I have estimated a negative binomial model using the glm.nb function of MASS and discovered the following parameters
Theta: 9.0487, S.E: 0.444


*

*Is it correct to assume that dispersion parameter has a standard deviation of 20.38?

*Does this value correspond to the Poisson overdispersion that is corrected by the negative binomial model or is my model still overdispersed?

*Joseph Hilbe states in his book that R's glm.nb function employs an inverted relationship of the dispersion parameter, theta. Thus a Poisson model results when theta approaches infinity. Suppose now that my second glm.nb model had estimates of Theta: 19.0487, S.E: 0.444. Would this model be less overdispersed than the first model?

 A: *

*Standard error is the standard deviation of an estimate of a parameter (see eg Wikipedia). So the standard deviation of the estimate $\hat\theta$ of the dispersion parameter $\theta$ is $0.444$. The ratio of an estimate to its standard error $\hat\theta/SE(\hat\theta)=20.38$ is often used as a test statistic for the null-hypothesis $\theta=0$. A large value here suggests that this null-hypothesis would probably be rejected. However, 


*

*as you noted, $\theta\rightarrow\infty$ corresponds to no overdispersion, so testing $\theta=0$ is not very meaningful

*your third link discusses that testing for overdispersion has to be done carefully, especially in the context of the negative binomial distribution as the null-hypothesis is at the edge of the parameter space (whatever way it is parameterized).


*The function fits a negative binomial distribution, and $\theta$ is one of its parameters. The negative binomial distribution is always overdispersed compared to the Poisson distribution (unless $\theta=\infty$). Since by modifying $\theta$ for a fixed $\mu$ the negative binomial distribution can achieve any variance ($Var(NB) = \mu +\frac{\mu^2}{\theta}$), there is no such thing as "overdispersion relative to the negative binomial distribution". Of course, it is possible that the negative binomial does not provide a good fit to the data, but the concept of overdispersion does not apply.

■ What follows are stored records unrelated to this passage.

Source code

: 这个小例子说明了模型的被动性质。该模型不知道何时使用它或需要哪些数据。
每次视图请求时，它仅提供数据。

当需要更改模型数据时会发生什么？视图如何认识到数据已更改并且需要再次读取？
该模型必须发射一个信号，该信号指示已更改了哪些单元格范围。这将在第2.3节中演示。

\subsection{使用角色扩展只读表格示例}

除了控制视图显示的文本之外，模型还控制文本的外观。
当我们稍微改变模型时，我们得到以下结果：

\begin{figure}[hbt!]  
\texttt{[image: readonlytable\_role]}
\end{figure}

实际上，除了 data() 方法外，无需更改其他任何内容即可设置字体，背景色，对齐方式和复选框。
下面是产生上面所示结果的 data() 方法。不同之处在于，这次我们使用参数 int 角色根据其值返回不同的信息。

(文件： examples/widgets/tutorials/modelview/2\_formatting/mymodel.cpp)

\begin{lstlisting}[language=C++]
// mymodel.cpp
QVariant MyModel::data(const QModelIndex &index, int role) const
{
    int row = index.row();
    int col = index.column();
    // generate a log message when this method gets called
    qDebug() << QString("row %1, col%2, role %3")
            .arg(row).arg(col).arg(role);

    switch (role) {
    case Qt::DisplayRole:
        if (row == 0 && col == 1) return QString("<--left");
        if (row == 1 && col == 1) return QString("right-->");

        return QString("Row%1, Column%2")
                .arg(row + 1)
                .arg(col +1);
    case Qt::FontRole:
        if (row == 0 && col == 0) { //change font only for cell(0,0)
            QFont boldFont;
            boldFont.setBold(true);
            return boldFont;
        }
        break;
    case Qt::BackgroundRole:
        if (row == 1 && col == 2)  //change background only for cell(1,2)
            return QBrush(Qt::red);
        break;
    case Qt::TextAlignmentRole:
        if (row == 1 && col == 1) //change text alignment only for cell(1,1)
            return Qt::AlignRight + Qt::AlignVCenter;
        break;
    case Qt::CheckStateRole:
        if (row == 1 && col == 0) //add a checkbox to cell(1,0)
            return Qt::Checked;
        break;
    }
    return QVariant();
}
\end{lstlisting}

*If the means are the same, then yes, if you have a larger $\theta$, then that model is less overdispersed compared to the Poisson distribution. If you change $\mu$ as well, then you have to think about quantifying overdispersion. For the Poisson distribution $E(X)=Var(X)$, but do you want to quantify deviations as $Var(X)/E(X)$? or $Var(X)-E(X)$? or some other way? Your question will have different answers for different ways to quantify overdispersion.